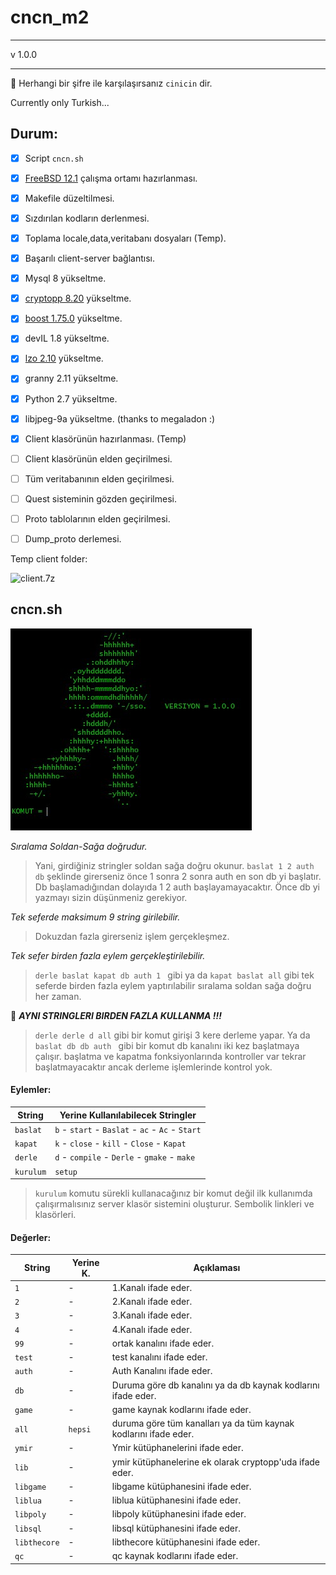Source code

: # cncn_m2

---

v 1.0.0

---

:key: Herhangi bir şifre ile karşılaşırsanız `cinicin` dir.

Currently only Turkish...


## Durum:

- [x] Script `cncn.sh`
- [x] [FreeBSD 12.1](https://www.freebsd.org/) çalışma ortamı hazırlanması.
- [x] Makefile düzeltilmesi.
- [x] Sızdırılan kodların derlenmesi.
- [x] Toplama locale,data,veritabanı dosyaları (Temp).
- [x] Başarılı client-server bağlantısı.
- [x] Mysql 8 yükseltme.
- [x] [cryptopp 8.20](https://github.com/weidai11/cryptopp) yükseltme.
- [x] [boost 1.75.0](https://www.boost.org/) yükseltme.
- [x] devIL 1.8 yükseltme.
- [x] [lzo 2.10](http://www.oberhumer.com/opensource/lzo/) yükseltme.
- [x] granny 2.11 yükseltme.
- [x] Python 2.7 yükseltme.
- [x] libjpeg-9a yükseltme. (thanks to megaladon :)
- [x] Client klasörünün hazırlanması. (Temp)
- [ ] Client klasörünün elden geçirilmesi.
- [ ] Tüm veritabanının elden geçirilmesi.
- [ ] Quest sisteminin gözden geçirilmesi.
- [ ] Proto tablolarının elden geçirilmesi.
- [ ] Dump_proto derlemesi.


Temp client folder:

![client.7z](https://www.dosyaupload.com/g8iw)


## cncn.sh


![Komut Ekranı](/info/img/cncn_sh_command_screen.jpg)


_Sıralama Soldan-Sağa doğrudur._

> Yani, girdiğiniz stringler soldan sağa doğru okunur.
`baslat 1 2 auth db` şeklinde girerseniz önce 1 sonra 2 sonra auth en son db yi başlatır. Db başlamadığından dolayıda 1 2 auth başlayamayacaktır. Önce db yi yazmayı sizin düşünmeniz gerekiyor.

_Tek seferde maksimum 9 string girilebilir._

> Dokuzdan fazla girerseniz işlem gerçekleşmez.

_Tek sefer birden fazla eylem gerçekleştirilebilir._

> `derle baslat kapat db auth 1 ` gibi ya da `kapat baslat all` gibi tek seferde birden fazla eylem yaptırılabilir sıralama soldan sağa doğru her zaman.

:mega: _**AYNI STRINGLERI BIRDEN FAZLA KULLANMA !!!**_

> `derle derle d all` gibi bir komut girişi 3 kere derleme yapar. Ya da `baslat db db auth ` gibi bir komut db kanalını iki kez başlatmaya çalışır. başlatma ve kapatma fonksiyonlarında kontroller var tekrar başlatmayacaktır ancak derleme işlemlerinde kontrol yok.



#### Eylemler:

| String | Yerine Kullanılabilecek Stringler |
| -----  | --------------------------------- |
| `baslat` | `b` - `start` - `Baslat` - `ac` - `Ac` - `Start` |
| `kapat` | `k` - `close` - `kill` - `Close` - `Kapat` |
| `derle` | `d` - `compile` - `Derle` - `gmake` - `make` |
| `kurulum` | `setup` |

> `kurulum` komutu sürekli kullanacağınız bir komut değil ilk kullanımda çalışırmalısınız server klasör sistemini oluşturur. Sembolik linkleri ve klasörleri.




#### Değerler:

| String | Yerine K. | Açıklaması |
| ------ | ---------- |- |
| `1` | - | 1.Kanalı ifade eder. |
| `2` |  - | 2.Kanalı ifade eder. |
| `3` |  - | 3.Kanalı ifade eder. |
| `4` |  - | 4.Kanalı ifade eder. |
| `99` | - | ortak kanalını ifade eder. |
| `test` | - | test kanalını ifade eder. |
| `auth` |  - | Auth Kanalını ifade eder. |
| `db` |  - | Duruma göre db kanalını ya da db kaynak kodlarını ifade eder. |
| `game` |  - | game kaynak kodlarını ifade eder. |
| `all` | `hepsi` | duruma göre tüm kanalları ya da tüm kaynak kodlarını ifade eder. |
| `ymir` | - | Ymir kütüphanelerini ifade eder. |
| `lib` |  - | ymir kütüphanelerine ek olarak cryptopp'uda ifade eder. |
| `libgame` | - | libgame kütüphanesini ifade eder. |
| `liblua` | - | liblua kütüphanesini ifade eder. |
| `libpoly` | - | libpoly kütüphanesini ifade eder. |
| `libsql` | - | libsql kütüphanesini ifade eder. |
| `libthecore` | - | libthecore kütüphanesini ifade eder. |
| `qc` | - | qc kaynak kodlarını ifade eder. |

==

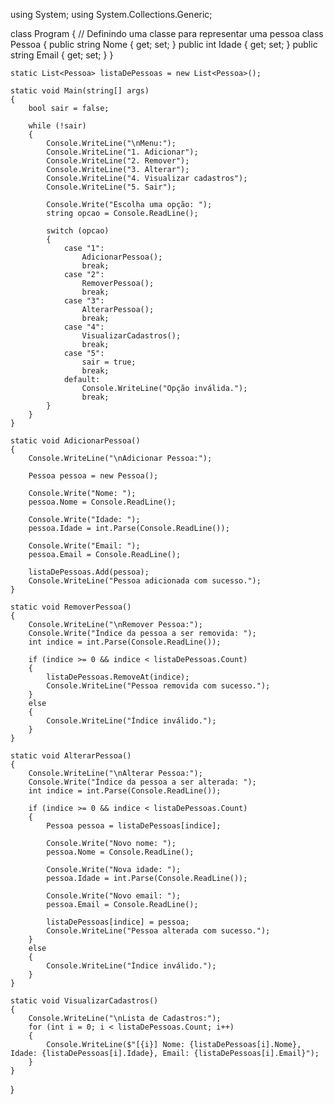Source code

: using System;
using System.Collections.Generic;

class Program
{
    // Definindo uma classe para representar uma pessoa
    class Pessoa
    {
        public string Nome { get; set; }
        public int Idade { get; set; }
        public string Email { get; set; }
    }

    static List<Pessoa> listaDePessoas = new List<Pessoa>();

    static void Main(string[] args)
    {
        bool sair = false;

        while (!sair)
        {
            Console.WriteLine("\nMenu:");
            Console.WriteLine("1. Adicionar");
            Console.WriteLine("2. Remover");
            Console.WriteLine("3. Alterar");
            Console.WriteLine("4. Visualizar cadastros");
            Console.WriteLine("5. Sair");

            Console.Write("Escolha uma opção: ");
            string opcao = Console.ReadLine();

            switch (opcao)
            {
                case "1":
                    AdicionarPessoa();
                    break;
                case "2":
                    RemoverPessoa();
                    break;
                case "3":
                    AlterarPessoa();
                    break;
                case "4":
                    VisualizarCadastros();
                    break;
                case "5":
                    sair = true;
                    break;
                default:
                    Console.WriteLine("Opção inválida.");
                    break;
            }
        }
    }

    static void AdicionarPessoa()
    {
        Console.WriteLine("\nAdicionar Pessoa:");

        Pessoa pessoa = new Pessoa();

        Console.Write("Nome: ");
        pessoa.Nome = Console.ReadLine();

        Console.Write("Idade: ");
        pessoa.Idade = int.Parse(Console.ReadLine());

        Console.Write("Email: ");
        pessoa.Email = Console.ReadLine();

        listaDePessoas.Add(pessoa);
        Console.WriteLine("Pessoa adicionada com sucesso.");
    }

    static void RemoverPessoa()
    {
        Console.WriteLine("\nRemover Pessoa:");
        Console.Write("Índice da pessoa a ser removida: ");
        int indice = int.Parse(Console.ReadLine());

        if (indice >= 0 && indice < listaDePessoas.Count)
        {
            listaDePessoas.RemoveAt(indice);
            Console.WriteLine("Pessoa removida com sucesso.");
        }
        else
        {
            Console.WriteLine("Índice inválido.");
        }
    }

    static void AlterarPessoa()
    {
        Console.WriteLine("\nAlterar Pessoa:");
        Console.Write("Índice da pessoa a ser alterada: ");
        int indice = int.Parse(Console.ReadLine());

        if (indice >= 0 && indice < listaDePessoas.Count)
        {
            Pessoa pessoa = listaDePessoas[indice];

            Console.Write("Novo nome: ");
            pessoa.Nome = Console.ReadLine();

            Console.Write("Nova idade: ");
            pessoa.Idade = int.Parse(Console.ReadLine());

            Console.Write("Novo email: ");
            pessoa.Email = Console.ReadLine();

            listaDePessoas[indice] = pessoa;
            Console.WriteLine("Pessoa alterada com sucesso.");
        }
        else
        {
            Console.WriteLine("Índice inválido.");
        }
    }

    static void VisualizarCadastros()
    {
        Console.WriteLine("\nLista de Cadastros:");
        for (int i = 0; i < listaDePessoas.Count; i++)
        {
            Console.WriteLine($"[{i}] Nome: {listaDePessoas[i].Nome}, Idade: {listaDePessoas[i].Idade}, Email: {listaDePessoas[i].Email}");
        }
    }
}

---

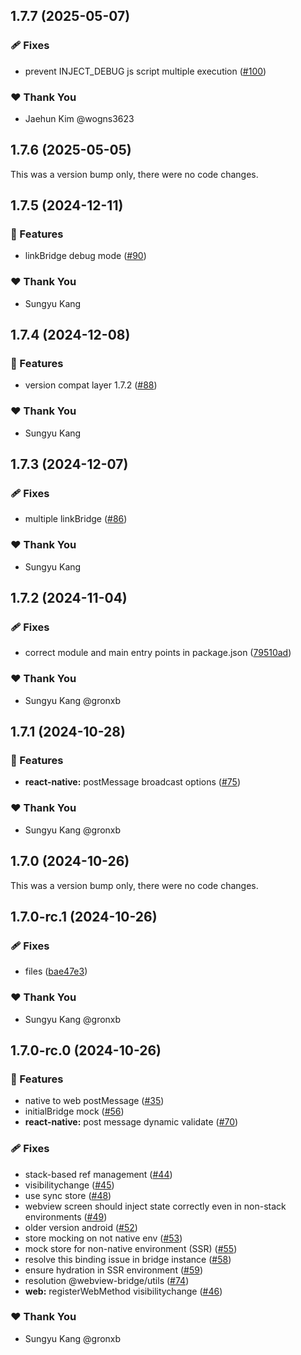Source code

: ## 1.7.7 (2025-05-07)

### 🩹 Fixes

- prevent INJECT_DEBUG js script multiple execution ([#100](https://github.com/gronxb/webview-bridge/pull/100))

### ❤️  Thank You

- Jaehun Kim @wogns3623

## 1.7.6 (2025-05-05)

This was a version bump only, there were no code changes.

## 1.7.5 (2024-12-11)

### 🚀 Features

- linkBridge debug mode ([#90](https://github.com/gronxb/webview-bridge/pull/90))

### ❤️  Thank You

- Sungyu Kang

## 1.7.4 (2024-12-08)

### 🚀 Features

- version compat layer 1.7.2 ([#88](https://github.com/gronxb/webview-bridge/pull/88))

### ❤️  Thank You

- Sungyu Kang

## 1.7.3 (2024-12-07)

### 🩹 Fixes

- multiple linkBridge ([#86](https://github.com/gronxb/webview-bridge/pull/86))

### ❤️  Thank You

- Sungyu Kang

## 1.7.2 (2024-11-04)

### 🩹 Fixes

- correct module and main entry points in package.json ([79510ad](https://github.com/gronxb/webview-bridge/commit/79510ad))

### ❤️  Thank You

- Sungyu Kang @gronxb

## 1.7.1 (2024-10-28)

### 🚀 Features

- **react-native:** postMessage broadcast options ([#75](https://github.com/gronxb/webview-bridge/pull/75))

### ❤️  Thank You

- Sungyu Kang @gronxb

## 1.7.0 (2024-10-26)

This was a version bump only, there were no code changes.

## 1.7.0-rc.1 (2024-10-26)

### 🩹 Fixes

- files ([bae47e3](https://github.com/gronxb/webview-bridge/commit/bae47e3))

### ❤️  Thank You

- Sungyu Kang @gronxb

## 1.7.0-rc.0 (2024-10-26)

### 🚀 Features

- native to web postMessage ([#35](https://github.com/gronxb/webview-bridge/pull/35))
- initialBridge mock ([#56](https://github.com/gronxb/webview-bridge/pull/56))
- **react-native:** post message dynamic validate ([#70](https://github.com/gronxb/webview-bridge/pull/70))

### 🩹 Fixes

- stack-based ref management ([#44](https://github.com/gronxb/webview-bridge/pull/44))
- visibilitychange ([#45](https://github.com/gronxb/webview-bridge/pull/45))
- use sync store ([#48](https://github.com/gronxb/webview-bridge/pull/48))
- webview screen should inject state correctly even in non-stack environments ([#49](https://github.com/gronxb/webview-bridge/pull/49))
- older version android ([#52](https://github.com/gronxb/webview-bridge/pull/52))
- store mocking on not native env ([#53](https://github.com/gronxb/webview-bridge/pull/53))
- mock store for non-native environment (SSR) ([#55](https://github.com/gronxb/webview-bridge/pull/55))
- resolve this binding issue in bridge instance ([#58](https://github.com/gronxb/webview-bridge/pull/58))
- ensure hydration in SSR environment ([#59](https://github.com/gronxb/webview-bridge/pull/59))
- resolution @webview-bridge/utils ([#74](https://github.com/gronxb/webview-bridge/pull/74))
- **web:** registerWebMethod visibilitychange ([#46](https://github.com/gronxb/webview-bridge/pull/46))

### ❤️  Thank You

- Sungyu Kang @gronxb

▸ **AIM OF THE TASK**
After reading the records above, give the number of lines that include "baslat", and add nothing else.

▸ **SOLUTION FOR THIS TASK**
4